All entries must come back exactly as given, with no pictures in the copy.

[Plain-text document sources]

=-=-=

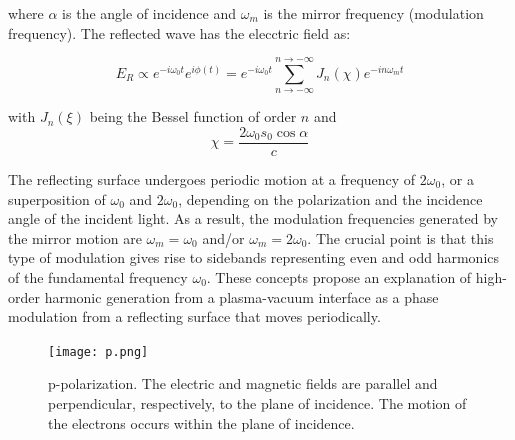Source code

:where $\alpha$ is the angle of incidence and $\omega_m$ is the mirror frequency (modulation frequency). The reflected wave has the elecctric field as:

\begin{equation}
    E_R \propto e^{-i\omega_0 t}e^{i\phi(t)} =  e^{-i\omega_0 t} \sum _{n \to -\infty}^{n \to -\infty}J_n(\chi) e^{-in\omega_m t}
\end{equation}

with $J_n(\xi)$ being the Bessel function of order $n$ and
\begin{equation}
    \label{eq:chi-def}
    \chi = \frac{2\omega_0s_0\cos\alpha}{c}
\end{equation}



The reflecting surface undergoes periodic motion at a frequency of $2\omega_0$, or a superposition of $\omega_0$ and $2\omega_0$, depending on the polarization and the incidence angle of the incident light. As a result, the modulation frequencies generated by the mirror motion are $\omega_m = \omega_0$ and/or $\omega_m = 2\omega_0$. The crucial point is that this type of modulation gives rise to sidebands representing even and odd harmonics of the fundamental frequency $\omega_0$. These concepts propose an explanation of high-order harmonic generation from a plasma-vacuum interface as a phase modulation from a reflecting surface that moves periodically.

\label{section:selection}
\begin{figure}[h]
    \centering
    \texttt{[image: p.png]}
    \caption{p-polarization. The electric and magnetic fields are parallel and perpendicular, respectively, to the plane of incidence. The motion of the electrons occurs within the plane of incidence.}
    \label{fig:p-polarized}
\end{figure}

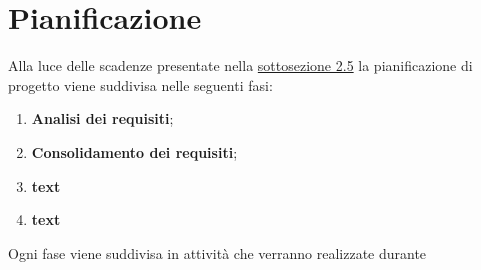 \section{Pianificazione}
Alla luce delle scadenze presentate nella \hyperlink{scadenze}{sottosezione 2.5} la pianificazione di progetto viene suddivisa nelle seguenti fasi:
\begin{enumerate}
	\item \textbf{Analisi dei requisiti};
	\item \textbf{Consolidamento dei requisiti};
	\item \textbf{text}
	\item \textbf{text}
\end{enumerate}
Ogni fase viene suddivisa in attività che verranno realizzate durante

=-=-=

- [SOLUTION FOR THIS EXERCISE]:
Source code

:where $\alpha$ is the angle of incidence and $\omega_m$ is the mirror frequency (modulation frequency). The reflected wave has the elecctric field as:

\begin{equation}
    E_R \propto e^{-i\omega_0 t}e^{i\phi(t)} =  e^{-i\omega_0 t} \sum _{n \to -\infty}^{n \to -\infty}J_n(\chi) e^{-in\omega_m t}
\end{equation}

with $J_n(\xi)$ being the Bessel function of order $n$ and
\begin{equation}
    \label{eq:chi-def}
    \chi = \frac{2\omega_0s_0\cos\alpha}{c}
\end{equation}



The reflecting surface undergoes periodic motion at a frequency of $2\omega_0$, or a superposition of $\omega_0$ and $2\omega_0$, depending on the polarization and the incidence angle of the incident light. As a result, the modulation frequencies generated by the mirror motion are $\omega_m = \omega_0$ and/or $\omega_m = 2\omega_0$. The crucial point is that this type of modulation gives rise to sidebands representing even and odd harmonics of the fundamental frequency $\omega_0$. These concepts propose an explanation of high-order harmonic generation from a plasma-vacuum interface as a phase modulation from a reflecting surface that moves periodically.

\label{section:selection}
\begin{figure}[h]
    \centering
    \texttt{[image: p.png]}
    \caption{p-polarization. The electric and magnetic fields are parallel and perpendicular, respectively, to the plane of incidence. The motion of the electrons occurs within the plane of incidence.}
    \label{fig:p-polarized}
\end{figure}

 \section{Pianificazione}
Alla luce delle scadenze presentate nella \hyperlink{scadenze}{sottosezione 2.5} la pianificazione di progetto viene suddivisa nelle seguenti fasi:
\begin{enumerate}
	\item \textbf{Analisi dei requisiti};
	\item \textbf{Consolidamento dei requisiti};
	\item \textbf{text}
	\item \textbf{text}
\end{enumerate}
Ogni fase viene suddivisa in attività che verranno realizzate durante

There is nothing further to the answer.